== WHAT TO WORK ON ==
Nothing but the lines from the one containing "as long as the" through the end of the data below may appear in the response, each one exact.

== DATA TO PROCESS ==
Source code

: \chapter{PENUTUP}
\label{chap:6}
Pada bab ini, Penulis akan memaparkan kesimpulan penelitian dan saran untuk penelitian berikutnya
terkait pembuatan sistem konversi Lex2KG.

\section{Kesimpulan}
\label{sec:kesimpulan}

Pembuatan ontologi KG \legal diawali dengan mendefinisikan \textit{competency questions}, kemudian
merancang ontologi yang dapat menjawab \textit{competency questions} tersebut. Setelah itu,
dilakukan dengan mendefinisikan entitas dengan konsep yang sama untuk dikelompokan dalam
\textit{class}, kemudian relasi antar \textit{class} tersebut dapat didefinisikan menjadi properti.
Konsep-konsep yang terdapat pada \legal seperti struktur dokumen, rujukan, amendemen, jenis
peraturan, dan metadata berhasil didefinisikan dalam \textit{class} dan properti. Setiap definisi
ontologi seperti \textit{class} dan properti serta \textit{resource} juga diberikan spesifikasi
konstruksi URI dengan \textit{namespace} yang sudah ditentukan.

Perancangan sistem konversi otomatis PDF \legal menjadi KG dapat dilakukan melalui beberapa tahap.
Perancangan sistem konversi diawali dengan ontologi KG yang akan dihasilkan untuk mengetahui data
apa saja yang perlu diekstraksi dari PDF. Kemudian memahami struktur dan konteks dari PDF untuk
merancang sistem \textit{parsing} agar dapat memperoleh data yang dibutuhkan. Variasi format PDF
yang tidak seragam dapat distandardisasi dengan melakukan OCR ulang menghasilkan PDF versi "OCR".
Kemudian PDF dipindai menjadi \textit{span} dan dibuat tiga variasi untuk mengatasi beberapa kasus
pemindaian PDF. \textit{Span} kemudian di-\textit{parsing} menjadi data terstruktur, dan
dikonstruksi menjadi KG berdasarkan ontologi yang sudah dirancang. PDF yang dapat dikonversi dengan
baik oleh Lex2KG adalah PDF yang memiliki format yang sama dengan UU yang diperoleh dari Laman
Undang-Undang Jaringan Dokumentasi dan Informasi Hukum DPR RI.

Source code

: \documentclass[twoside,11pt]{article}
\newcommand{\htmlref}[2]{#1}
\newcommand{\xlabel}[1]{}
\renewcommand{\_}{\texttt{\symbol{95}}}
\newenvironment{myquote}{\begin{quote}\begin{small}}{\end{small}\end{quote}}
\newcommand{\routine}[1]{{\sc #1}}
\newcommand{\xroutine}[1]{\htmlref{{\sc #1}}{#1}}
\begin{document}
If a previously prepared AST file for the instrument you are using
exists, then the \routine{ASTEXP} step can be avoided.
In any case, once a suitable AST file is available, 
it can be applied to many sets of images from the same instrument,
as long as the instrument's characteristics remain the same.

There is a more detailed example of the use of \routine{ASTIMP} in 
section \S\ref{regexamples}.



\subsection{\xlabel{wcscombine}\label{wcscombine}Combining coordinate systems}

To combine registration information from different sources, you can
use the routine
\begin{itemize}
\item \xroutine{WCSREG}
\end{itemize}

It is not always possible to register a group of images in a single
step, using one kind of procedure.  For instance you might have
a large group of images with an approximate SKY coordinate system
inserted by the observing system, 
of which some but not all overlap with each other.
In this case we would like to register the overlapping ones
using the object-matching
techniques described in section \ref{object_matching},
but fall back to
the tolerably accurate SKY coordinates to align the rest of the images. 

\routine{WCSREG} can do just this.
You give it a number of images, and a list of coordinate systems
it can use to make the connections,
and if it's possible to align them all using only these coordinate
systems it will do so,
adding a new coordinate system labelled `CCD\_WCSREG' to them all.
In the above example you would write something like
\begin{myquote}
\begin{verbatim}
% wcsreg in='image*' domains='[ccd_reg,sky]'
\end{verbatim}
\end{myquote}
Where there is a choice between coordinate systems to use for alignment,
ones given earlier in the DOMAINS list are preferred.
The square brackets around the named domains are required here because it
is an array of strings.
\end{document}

== TASK RESPONSE ==
as long as the instrument's characteristics remain the same.

There is a more detailed example of the use of \routine{ASTIMP} in 
section \S\ref{regexamples}.



\subsection{\xlabel{wcscombine}\label{wcscombine}Combining coordinate systems}

To combine registration information from different sources, you can
use the routine
\begin{itemize}
\item \xroutine{WCSREG}
\end{itemize}

It is not always possible to register a group of images in a single
step, using one kind of procedure.  For instance you might have
a large group of images with an approximate SKY coordinate system
inserted by the observing system, 
of which some but not all overlap with each other.
In this case we would like to register the overlapping ones
using the object-matching
techniques described in section \ref{object_matching},
but fall back to
the tolerably accurate SKY coordinates to align the rest of the images. 

\routine{WCSREG} can do just this.
You give it a number of images, and a list of coordinate systems
it can use to make the connections,
and if it's possible to align them all using only these coordinate
systems it will do so,
adding a new coordinate system labelled `CCD\_WCSREG' to them all.
In the above example you would write something like
\begin{myquote}
\begin{verbatim}
% wcsreg in='image*' domains='[ccd_reg,sky]'
\end{verbatim}
\end{myquote}
Where there is a choice between coordinate systems to use for alignment,
ones given earlier in the DOMAINS list are preferred.
The square brackets around the named domains are required here because it
is an array of strings.
\end{document}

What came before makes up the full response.